--- Your assignment ---
Before anything else, copy every record below exactly as it stands.

--- Task inputs ---
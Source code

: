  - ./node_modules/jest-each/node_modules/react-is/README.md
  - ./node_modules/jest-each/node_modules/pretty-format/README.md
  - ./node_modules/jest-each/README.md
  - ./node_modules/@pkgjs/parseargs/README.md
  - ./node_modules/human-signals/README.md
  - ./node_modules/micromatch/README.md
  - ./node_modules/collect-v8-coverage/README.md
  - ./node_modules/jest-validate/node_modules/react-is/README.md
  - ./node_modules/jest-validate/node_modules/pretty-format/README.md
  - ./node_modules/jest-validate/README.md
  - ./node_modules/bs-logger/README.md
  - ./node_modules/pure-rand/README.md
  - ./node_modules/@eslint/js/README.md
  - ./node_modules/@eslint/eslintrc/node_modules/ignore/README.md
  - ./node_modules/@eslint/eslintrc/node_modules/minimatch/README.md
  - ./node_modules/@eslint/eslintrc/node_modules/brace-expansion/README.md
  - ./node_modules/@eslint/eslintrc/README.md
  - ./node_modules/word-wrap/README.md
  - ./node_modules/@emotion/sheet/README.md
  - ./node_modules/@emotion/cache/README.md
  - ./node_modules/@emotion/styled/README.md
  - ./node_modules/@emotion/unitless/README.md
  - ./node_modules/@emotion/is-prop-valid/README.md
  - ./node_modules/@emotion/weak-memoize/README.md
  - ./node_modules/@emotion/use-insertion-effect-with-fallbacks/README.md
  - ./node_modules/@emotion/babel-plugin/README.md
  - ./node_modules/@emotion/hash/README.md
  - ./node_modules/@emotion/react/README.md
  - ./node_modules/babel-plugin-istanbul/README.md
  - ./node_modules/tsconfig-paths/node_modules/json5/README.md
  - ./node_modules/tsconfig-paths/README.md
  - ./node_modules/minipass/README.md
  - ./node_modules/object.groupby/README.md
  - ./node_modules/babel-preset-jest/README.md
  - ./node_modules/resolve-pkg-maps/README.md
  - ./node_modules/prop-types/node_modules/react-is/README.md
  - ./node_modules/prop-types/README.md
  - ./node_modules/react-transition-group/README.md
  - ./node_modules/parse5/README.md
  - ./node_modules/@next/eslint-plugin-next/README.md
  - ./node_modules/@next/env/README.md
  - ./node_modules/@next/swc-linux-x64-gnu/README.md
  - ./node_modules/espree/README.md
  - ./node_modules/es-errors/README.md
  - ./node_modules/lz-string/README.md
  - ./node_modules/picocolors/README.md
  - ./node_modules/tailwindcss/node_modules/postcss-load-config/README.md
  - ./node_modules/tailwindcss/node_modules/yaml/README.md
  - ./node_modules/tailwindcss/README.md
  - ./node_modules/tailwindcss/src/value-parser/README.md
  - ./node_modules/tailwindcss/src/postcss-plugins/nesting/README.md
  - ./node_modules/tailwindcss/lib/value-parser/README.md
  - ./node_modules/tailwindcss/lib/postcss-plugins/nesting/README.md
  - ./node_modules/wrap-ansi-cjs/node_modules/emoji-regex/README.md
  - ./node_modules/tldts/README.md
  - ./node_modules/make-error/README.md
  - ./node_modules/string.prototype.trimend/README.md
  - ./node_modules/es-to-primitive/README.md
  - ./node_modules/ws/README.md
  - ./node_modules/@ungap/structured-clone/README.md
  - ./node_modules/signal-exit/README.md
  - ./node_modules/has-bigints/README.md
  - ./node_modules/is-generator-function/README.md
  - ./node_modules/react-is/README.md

--- Finished task ---
Source code

:  - ./node_modules/jest-each/node_modules/react-is/README.md
  - ./node_modules/jest-each/node_modules/pretty-format/README.md
  - ./node_modules/jest-each/README.md
  - ./node_modules/@pkgjs/parseargs/README.md
  - ./node_modules/human-signals/README.md
  - ./node_modules/micromatch/README.md
  - ./node_modules/collect-v8-coverage/README.md
  - ./node_modules/jest-validate/node_modules/react-is/README.md
  - ./node_modules/jest-validate/node_modules/pretty-format/README.md
  - ./node_modules/jest-validate/README.md
  - ./node_modules/bs-logger/README.md
  - ./node_modules/pure-rand/README.md
  - ./node_modules/@eslint/js/README.md
  - ./node_modules/@eslint/eslintrc/node_modules/ignore/README.md
  - ./node_modules/@eslint/eslintrc/node_modules/minimatch/README.md
  - ./node_modules/@eslint/eslintrc/node_modules/brace-expansion/README.md
  - ./node_modules/@eslint/eslintrc/README.md
  - ./node_modules/word-wrap/README.md
  - ./node_modules/@emotion/sheet/README.md
  - ./node_modules/@emotion/cache/README.md
  - ./node_modules/@emotion/styled/README.md
  - ./node_modules/@emotion/unitless/README.md
  - ./node_modules/@emotion/is-prop-valid/README.md
  - ./node_modules/@emotion/weak-memoize/README.md
  - ./node_modules/@emotion/use-insertion-effect-with-fallbacks/README.md
  - ./node_modules/@emotion/babel-plugin/README.md
  - ./node_modules/@emotion/hash/README.md
  - ./node_modules/@emotion/react/README.md
  - ./node_modules/babel-plugin-istanbul/README.md
  - ./node_modules/tsconfig-paths/node_modules/json5/README.md
  - ./node_modules/tsconfig-paths/README.md
  - ./node_modules/minipass/README.md
  - ./node_modules/object.groupby/README.md
  - ./node_modules/babel-preset-jest/README.md
  - ./node_modules/resolve-pkg-maps/README.md
  - ./node_modules/prop-types/node_modules/react-is/README.md
  - ./node_modules/prop-types/README.md
  - ./node_modules/react-transition-group/README.md
  - ./node_modules/parse5/README.md
  - ./node_modules/@next/eslint-plugin-next/README.md
  - ./node_modules/@next/env/README.md
  - ./node_modules/@next/swc-linux-x64-gnu/README.md
  - ./node_modules/espree/README.md
  - ./node_modules/es-errors/README.md
  - ./node_modules/lz-string/README.md
  - ./node_modules/picocolors/README.md
  - ./node_modules/tailwindcss/node_modules/postcss-load-config/README.md
  - ./node_modules/tailwindcss/node_modules/yaml/README.md
  - ./node_modules/tailwindcss/README.md
  - ./node_modules/tailwindcss/src/value-parser/README.md
  - ./node_modules/tailwindcss/src/postcss-plugins/nesting/README.md
  - ./node_modules/tailwindcss/lib/value-parser/README.md
  - ./node_modules/tailwindcss/lib/postcss-plugins/nesting/README.md
  - ./node_modules/wrap-ansi-cjs/node_modules/emoji-regex/README.md
  - ./node_modules/tldts/README.md
  - ./node_modules/make-error/README.md
  - ./node_modules/string.prototype.trimend/README.md
  - ./node_modules/es-to-primitive/README.md
  - ./node_modules/ws/README.md
  - ./node_modules/@ungap/structured-clone/README.md
  - ./node_modules/signal-exit/README.md
  - ./node_modules/has-bigints/README.md
  - ./node_modules/is-generator-function/README.md
  - ./node_modules/react-is/README.md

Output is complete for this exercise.